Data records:

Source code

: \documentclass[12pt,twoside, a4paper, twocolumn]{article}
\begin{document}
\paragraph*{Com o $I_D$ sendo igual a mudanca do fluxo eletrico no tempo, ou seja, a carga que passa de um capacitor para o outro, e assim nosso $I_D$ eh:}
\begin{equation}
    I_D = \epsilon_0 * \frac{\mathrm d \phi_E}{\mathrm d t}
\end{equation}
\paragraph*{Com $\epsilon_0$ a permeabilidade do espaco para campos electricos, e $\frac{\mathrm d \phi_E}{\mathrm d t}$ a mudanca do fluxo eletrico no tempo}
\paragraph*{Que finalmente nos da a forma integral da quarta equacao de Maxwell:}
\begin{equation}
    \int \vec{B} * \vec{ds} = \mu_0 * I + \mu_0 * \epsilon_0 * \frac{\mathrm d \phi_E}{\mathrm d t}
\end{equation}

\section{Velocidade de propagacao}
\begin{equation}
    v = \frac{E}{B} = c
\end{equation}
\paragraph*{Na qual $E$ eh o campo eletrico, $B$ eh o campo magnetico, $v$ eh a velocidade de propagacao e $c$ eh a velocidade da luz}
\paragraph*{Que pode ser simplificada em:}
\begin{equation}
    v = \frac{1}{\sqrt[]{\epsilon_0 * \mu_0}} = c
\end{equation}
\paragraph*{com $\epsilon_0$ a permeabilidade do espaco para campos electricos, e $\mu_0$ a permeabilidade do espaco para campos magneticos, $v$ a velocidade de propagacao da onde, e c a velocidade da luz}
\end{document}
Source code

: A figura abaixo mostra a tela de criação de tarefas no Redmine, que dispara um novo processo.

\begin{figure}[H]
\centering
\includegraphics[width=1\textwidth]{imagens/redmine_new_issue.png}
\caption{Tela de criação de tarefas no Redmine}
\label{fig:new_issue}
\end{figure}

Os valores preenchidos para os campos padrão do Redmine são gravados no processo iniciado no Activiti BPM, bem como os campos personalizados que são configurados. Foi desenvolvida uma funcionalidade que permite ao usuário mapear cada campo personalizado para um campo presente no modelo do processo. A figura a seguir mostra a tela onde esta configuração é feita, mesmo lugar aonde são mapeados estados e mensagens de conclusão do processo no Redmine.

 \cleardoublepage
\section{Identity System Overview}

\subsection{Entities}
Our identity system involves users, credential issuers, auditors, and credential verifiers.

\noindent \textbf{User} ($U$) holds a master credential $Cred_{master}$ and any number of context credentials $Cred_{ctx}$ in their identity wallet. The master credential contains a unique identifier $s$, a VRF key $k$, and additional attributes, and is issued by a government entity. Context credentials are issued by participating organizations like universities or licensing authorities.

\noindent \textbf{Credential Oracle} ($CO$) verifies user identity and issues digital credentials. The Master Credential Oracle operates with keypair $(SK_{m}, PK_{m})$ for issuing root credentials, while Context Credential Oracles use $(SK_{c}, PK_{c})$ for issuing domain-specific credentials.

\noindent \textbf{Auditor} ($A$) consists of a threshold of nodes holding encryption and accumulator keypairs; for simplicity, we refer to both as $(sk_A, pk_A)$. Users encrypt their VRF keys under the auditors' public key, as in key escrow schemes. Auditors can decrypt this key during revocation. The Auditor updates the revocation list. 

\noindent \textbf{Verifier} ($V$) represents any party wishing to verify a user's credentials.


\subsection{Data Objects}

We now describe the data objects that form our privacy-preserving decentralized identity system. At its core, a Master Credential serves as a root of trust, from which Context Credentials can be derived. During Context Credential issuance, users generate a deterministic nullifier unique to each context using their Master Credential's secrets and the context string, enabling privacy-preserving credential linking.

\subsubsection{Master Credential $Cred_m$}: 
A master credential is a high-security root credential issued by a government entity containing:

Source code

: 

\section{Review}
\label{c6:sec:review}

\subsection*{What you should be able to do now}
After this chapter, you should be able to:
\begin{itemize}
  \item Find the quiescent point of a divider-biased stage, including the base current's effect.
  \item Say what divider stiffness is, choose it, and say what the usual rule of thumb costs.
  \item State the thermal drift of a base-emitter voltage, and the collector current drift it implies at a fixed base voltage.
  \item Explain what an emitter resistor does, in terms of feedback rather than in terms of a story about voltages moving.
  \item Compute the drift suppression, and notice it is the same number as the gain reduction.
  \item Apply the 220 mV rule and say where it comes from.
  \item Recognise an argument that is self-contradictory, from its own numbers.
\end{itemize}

WORK ORDER: Going through the entries above, show each line that contains "current".

SOLUTION TO THE EXERCISE:
  \item Find the quiescent point of a divider-biased stage, including the base current's effect.
  \item State the thermal drift of a base-emitter voltage, and the collector current drift it implies at a fixed base voltage.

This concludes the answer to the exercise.